Buying something you can’t afford means spending more than you make. You’re not just borrowing from your lender; you are borrowing from your future self. Essentially, you are creating a time in the future in which you will need to spend less than you make so you can pay it back. The pattern of borrowing, spending more than you make, and then having to spend less than you make very quickly resembles a cycle. This is as true for a national economy as it is for an individual. Borrowing money sets a mechanical, predictable series of events into motion.

If you understand the game of Monopoly®, you can pretty well understand how credit cycles work on the level of a whole economy. Early in the game, people have a lot of cash and only a few properties, so it pays to convert your cash into property. As the game progresses and players acquire more and more houses and hotels, more and more cash is needed to pay the rents that are charged when you land on a property that has a lot of them. Some players are forced to sell their property at discounted prices to raise that cash. So early in the game, “property is king” and later in the game, “cash is king.” Those who play the game best understand how to hold the right mix of property and cash as the game progresses.
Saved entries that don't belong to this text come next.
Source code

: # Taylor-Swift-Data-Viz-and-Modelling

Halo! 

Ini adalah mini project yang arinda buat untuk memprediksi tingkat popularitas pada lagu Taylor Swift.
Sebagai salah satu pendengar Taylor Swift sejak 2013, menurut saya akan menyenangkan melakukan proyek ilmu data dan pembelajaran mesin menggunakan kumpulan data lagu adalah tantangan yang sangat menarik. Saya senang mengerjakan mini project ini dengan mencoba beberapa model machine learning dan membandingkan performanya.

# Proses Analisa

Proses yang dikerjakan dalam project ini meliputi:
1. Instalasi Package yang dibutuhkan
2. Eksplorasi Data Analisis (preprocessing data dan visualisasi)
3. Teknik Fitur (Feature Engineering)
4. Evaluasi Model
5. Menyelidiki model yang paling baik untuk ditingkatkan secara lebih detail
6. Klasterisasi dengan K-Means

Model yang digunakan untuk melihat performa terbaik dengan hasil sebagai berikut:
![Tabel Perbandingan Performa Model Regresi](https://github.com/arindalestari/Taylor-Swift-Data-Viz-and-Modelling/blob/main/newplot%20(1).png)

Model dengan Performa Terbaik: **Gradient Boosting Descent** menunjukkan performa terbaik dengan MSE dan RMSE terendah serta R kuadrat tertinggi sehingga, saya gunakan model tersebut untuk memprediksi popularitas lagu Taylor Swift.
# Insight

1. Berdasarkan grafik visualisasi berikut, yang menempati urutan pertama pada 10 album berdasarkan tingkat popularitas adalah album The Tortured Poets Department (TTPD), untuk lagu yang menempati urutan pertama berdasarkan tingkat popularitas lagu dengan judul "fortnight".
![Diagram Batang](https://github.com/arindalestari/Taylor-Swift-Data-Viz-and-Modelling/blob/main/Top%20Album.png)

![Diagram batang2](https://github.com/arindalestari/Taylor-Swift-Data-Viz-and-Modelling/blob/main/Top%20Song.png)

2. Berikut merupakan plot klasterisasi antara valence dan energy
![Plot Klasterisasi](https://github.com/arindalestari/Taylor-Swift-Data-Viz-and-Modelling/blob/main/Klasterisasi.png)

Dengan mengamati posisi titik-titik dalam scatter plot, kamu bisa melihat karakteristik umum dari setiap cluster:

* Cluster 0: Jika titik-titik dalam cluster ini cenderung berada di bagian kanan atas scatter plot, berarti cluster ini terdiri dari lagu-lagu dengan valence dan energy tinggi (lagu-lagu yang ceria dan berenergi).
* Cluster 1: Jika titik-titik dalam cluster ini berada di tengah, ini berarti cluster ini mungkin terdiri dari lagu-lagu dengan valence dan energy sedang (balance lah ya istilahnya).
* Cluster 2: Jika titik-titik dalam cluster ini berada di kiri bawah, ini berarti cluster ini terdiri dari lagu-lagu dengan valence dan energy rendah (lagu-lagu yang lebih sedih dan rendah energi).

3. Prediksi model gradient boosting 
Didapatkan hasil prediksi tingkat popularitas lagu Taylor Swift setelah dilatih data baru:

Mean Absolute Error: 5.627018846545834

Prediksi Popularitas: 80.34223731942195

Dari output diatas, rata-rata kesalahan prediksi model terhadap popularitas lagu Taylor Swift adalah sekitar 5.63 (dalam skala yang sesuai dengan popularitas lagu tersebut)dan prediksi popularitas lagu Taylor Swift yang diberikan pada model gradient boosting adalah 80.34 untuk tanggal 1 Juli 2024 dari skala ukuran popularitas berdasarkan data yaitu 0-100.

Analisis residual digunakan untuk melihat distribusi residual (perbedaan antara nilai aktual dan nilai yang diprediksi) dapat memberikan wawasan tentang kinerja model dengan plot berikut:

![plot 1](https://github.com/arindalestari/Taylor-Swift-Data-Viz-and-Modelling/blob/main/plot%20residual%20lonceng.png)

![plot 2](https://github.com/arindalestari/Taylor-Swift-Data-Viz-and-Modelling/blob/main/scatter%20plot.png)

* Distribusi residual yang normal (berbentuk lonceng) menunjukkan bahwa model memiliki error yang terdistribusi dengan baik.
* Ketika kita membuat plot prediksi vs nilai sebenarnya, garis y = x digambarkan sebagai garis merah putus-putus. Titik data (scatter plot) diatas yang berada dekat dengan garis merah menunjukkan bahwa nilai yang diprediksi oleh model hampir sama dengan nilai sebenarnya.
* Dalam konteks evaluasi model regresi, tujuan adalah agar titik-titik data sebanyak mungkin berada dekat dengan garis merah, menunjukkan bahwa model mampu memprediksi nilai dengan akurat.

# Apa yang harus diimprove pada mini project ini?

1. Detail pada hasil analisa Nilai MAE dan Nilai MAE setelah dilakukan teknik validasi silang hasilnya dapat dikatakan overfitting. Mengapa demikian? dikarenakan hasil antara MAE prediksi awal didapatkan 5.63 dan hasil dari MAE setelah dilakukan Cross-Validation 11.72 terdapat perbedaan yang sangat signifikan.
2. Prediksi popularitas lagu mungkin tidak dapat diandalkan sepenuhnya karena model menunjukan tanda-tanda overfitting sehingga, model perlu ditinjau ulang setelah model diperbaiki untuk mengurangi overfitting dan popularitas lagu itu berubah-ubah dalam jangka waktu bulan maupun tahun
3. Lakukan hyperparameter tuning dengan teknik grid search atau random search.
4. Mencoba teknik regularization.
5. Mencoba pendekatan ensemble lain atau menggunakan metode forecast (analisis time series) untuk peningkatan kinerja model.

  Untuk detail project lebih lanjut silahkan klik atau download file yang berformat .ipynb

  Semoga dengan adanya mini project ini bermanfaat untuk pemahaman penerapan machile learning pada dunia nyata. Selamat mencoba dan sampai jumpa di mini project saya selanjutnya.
Now, let’s imagine how this Monopoly® game would work if we allowed the bank to make loans and take deposits. Players would be able to borrow money to buy property, and, rather than holding their cash idly, they would deposit it at the bank to earn interest, which in turn would provide the bank with more money to lend. Let’s also imagine that players in this game could buy and sell properties from each other on credit (i.e., by promising to pay back the money with interest at a later date). If Monopoly® were played this way, it would provide an almost perfect model for the way our economy operates. The amount of debt-financed spending on hotels would quickly grow to multiples of the amount of money in existence. Down the road, the debtors who hold those hotels will become short on the cash they need to pay their rents and service their debt. The bank will also get into trouble as their depositors’ rising need for cash will cause them to withdraw it, even as more and more debtors are falling behind on their payments. If nothing is done to intervene, both banks and debtors will go broke and the economy will contract. Over time, as these cycles of expansion and contraction occur repeatedly, the conditions are created for a big, long-term debt crisis.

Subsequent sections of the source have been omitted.